The HUC is on the verge of recommending the withdrawal of academic credit for all ROTC courses and abolition of Corporation appointments for ROTC instructors.

At the meeting last night, Lance E. Lindblom '70, and James E. Sedney '70 touched off a long and heated debate when they submitted a report on ROTC status at Harvard which included a three-page letter justifying academic credit from Colonel Pell, head of the Army unit at Harvard.

There was only one dissenting voice at the meeting, but the Council is holding off on a formal resolution while it distributes the ROTC report to all Harvard students this week.

Major Criticisms

Council members made five major criticisms of the ROTC program:

* Several of the courses offered fall far short of the standards that other Harvard courses must meet.

* All ROTC courses are directed by the Department of Defense, not subject to major changes by the Harvard Faculty.

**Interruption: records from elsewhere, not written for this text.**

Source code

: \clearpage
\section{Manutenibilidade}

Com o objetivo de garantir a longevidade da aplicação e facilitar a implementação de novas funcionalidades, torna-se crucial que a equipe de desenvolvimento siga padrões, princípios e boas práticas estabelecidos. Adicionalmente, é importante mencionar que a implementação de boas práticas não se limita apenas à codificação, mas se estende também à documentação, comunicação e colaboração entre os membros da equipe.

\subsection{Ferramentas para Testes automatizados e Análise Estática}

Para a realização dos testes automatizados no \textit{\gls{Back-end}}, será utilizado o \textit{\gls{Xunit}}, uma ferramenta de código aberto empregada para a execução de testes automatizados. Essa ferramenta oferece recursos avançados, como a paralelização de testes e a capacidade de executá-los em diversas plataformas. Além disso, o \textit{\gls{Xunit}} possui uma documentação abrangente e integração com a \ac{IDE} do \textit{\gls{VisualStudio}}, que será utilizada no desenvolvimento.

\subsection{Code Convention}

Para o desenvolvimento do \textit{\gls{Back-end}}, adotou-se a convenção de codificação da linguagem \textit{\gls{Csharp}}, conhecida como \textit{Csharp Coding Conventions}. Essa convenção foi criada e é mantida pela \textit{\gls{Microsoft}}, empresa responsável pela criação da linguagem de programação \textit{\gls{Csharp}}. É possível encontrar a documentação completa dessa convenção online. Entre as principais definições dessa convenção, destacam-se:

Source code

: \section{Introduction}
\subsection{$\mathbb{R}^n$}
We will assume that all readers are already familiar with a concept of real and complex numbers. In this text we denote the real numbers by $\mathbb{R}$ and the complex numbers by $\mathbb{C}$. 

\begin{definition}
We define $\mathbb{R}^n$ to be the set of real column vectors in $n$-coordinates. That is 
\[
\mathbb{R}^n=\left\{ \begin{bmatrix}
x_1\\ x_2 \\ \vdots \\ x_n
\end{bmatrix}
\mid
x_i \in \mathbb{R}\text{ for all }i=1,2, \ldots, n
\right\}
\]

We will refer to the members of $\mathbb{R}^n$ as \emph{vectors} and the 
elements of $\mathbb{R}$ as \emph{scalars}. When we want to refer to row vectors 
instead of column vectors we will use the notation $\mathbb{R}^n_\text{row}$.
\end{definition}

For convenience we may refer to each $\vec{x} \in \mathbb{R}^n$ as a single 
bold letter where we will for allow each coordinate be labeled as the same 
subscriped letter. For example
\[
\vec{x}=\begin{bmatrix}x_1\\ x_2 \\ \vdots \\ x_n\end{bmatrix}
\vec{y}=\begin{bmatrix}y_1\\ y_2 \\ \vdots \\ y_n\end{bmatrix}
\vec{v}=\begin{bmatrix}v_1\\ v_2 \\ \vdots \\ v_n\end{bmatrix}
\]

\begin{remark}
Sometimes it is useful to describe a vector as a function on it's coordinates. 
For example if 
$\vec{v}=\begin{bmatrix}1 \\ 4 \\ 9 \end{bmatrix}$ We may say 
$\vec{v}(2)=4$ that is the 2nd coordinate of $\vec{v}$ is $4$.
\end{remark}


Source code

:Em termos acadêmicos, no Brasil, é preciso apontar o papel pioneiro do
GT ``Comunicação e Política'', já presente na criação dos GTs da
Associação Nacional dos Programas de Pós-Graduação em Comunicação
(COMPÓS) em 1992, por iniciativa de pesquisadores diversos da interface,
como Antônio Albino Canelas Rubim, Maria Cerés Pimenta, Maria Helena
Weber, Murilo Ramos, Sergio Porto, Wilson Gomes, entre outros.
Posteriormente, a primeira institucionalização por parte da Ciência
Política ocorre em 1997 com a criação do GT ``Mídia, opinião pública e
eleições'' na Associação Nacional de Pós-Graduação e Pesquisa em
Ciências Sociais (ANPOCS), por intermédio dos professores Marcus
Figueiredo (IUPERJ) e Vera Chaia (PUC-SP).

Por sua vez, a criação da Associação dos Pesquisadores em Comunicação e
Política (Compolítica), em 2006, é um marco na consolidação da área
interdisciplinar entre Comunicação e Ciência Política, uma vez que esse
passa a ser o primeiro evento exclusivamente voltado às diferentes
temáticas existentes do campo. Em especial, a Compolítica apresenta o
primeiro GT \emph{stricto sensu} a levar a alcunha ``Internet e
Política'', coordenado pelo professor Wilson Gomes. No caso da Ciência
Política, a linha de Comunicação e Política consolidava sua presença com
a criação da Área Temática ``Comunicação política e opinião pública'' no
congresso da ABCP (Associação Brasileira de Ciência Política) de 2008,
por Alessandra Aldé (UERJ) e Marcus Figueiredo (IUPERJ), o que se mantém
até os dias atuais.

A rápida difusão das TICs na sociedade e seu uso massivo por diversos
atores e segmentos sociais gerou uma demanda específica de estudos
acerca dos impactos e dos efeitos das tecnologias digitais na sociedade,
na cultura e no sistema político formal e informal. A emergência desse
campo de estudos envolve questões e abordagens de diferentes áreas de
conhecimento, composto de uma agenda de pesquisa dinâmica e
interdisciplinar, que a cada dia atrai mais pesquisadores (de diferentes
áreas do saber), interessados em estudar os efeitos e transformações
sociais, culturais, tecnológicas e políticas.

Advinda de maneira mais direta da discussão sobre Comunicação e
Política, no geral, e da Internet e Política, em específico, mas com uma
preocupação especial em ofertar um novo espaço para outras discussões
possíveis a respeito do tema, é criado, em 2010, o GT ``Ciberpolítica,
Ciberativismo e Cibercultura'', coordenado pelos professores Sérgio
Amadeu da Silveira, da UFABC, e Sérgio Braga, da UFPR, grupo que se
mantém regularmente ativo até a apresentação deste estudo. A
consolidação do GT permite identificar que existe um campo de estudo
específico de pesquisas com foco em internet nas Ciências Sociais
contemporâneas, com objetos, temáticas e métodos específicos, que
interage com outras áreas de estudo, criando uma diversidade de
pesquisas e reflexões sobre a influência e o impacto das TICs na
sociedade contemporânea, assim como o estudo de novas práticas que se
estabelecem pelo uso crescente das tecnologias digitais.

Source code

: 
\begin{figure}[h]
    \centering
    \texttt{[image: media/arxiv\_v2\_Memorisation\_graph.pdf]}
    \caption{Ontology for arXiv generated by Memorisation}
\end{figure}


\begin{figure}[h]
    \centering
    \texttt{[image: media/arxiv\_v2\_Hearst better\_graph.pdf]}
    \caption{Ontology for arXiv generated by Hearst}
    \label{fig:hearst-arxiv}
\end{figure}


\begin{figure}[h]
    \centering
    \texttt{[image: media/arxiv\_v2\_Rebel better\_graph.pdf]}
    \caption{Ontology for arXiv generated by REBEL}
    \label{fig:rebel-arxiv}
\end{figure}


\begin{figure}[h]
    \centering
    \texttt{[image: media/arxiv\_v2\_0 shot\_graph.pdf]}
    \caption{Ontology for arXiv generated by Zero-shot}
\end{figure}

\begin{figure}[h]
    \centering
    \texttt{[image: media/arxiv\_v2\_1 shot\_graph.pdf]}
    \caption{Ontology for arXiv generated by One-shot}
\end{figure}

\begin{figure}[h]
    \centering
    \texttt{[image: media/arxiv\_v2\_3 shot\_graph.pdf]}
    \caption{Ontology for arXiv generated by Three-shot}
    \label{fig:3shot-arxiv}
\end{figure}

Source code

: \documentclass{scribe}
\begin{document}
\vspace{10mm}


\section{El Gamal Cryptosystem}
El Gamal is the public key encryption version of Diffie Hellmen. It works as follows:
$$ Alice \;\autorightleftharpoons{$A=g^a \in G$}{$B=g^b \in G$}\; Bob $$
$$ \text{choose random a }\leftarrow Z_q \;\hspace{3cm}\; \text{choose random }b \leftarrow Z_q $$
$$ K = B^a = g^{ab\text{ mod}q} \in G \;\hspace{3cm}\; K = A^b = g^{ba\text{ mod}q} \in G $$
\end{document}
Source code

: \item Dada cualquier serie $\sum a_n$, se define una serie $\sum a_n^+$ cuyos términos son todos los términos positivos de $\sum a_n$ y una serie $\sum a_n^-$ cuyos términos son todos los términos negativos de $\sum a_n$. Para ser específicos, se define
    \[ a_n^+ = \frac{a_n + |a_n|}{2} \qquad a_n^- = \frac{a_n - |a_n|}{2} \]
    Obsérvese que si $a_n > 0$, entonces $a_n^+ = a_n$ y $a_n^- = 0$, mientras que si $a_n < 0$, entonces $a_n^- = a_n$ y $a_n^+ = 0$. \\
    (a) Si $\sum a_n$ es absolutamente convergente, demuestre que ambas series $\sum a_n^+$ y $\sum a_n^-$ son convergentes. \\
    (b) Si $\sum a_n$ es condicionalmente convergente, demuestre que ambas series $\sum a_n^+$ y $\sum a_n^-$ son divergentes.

They are standardized throughout the country with less than 25 per cent of the material chosen by the individual college unit.

* Although instructors' salaries and teaching equipment is paid for by the government, Harvard has given ROTC units the use of the Shannon Hall complex rent-free.

* ROTC is on campus solely at the request of Harvard University.

* All Air Force classes and one Naval Science course still disseminate classified materials; therefore they require a security check on anyone who takes them.

In defense of academic credit, Colonel Pell said "it is a historic fact that stu- dents were persuaded and influenced to take ROTC, when they otherwise didn't have to, and perhaps were disinclined to do so, because they could also receive academic credit toward their degree."

Pell said that dissatisfaction with academic credit for ROTC is linked to antiwar sentiment--a political, not academic issue that should not involve ROTC status. "The minimum military skills a student is taught in college," he said, "are not radically different from many other skills taught in the typical institution of higher learning today."

"Let's not kid ourselves," Jeffrey L. Elman '69 said in reply. "Harvard is teaching these things as a part of a military program; the ROTC will have to stand or fall on its military value.